What is so interesting about this last scene is that half the boys in the room actually stay seated, so the choice to stand becomes more individual and more critical. Each student must decide for himself if he should pay tribute to his erstwhile mentor, and each boy who stands does so knowing what the potential consequences are – and accepting them. The students no longer blindly follow either the rules of the prep school or the rules of Keating’s classroom, and there is little indication that they will ever return to that Indian Cave.

What does any of this have to do with my blog, you ask? Well, for one, I would argue that the movie is indeed an excellent defense of the Humanities, if you can watch it with enough of a critical eye to see that it’s not Keating who embodies true learning. The lessons that his students learn are very much those which I would like to teach my own students, but without the need for such dramatic loss and suffering. Humanistic learning is seen as valuable, and as distinct from what can be learned in business or medicine. But it is also difficult, complex, and most of all, self-aware and critical of what it does, how, and why.

That said, many of the responses to Dettmar’s piece were uninterested in the Humanities per se.

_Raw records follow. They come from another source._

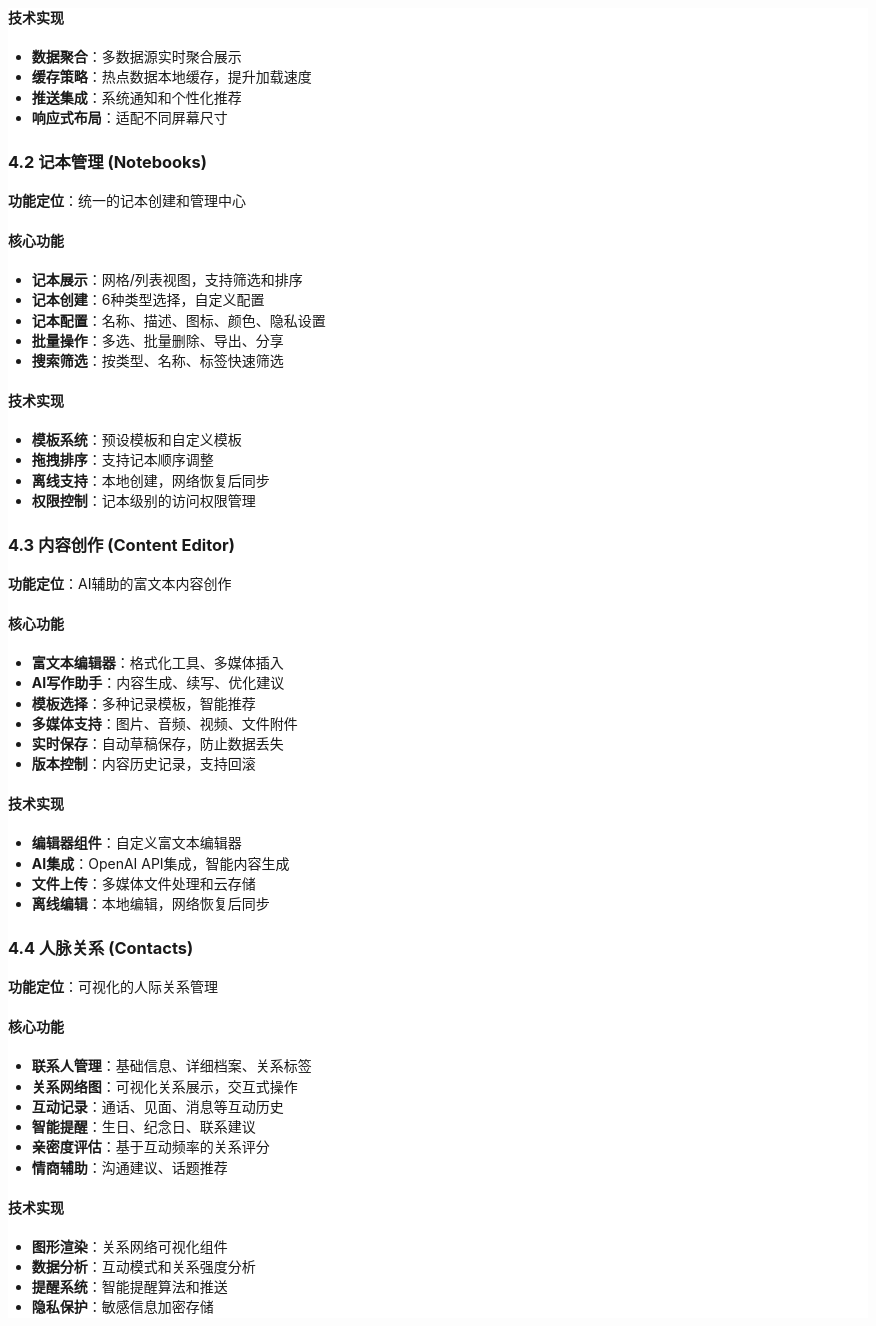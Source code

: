 #### 技术实现
- **数据聚合**：多数据源实时聚合展示
- **缓存策略**：热点数据本地缓存，提升加载速度
- **推送集成**：系统通知和个性化推荐
- **响应式布局**：适配不同屏幕尺寸

### 4.2 记本管理 (Notebooks)
**功能定位**：统一的记本创建和管理中心

#### 核心功能
- **记本展示**：网格/列表视图，支持筛选和排序
- **记本创建**：6种类型选择，自定义配置
- **记本配置**：名称、描述、图标、颜色、隐私设置
- **批量操作**：多选、批量删除、导出、分享
- **搜索筛选**：按类型、名称、标签快速筛选

#### 技术实现
- **模板系统**：预设模板和自定义模板
- **拖拽排序**：支持记本顺序调整
- **离线支持**：本地创建，网络恢复后同步
- **权限控制**：记本级别的访问权限管理

### 4.3 内容创作 (Content Editor)
**功能定位**：AI辅助的富文本内容创作

#### 核心功能
- **富文本编辑器**：格式化工具、多媒体插入
- **AI写作助手**：内容生成、续写、优化建议
- **模板选择**：多种记录模板，智能推荐
- **多媒体支持**：图片、音频、视频、文件附件
- **实时保存**：自动草稿保存，防止数据丢失
- **版本控制**：内容历史记录，支持回滚

#### 技术实现
- **编辑器组件**：自定义富文本编辑器
- **AI集成**：OpenAI API集成，智能内容生成
- **文件上传**：多媒体文件处理和云存储
- **离线编辑**：本地编辑，网络恢复后同步

### 4.4 人脉关系 (Contacts)
**功能定位**：可视化的人际关系管理

#### 核心功能
- **联系人管理**：基础信息、详细档案、关系标签
- **关系网络图**：可视化关系展示，交互式操作
- **互动记录**：通话、见面、消息等互动历史
- **智能提醒**：生日、纪念日、联系建议
- **亲密度评估**：基于互动频率的关系评分
- **情商辅助**：沟通建议、话题推荐

#### 技术实现
- **图形渲染**：关系网络可视化组件
- **数据分析**：互动模式和关系强度分析
- **提醒系统**：智能提醒算法和推送
- **隐私保护**：敏感信息加密存储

They were actually much more interested in debating what makes a great teacher, and there seems to be some level on consensus that being able to ignite a “spark” is the mark of success in this regard. I think the movie – and I would agree with it here as well – cautions us that a great teacher doesn’t just inspire students. Yes, a great teacher needs to impart the daring and zeal to challenge a harsh world; but he or she also needs to provide a toolkit that will allow students to do this intelligently and successfully.

Encouraging students to dream big really does have risks and we, as educators, have a responsibility to teach evaluation and analysis alongside passion and perseverance. If we don’t do this, then we set them up for tragic failure (albeit on a smaller scale than the kind depicted by Hollywood). Like travellers who encounter a gigantic ravine, our students will eventually reach an impasse of some sort; they simply cannot thrust themselves forward without resistance forever. We therefore need to make sure that we have convinced them that when they get there, instead of attempting the impossible and self-assured leap into the abyss – plummeting to their metaphorical deaths – that they begin to construct a bridge instead. The success rate is bound to be higher and the disillusionment much less intense.